Publié le 23 septembre 2018 à 11h00

Mis à jour le 08 décembre 2020 à 01h16

Ce château-là a tout pour plaire. D’abord un nom qui ne s’oublie pas : Crac ! Ensuite, une silhouette, majestueuse, colossale, 300 mètres de long sur 140 de large, campée en haut d’un éperon rocheux qui domine la plaine de Homs, en Syrie.

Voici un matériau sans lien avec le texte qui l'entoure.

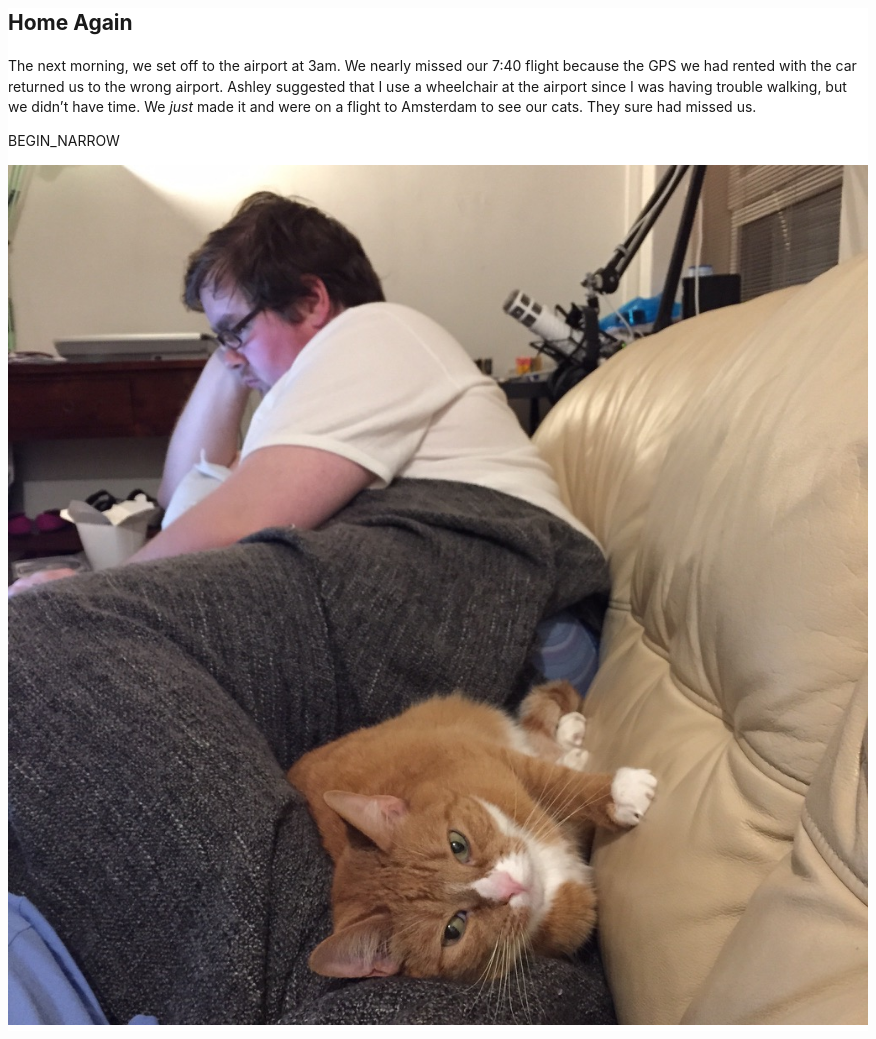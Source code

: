 ## Home Again

The next morning, we set off to the airport at 3am. We nearly missed our 7:40 flight because the GPS we had rented with the car returned us to the wrong airport. Ashley suggested that I use a wheelchair at the airport since I was having trouble walking, but we didn’t have time. We _just_ made it and were on a flight to Amsterdam to see our cats. They sure had missed us. 

BEGIN_NARROW

![](/img/blog/workcation-2014/couch.jpg)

De près, enfin, rien ne lui manque : tours, donjons, chapelle (devenue mosquée), créneaux, fossés, double enceinte, talus et glacis... « La reine des forteresses d’Orient », selon le médiéviste Paul Deschamps (1888-1974), véritable « réinventeur » du Crac des Chevaliers dans les années 1920-1940. En effet, dans le cadre d’une mission du Service des antiquités des Etats du Levant, conduite dans ce qui constituait alors un « protectorat français », Deschamps tombe en pâmoison devant ce qui deviendra « l’œuvre de sa vie ». En date du 12 avril 1926, il note ainsi : « Hier, ascension en auto […] vers “mon” Crac qui dépasse en beauté et en puissance tout ce que je pouvais imaginer. »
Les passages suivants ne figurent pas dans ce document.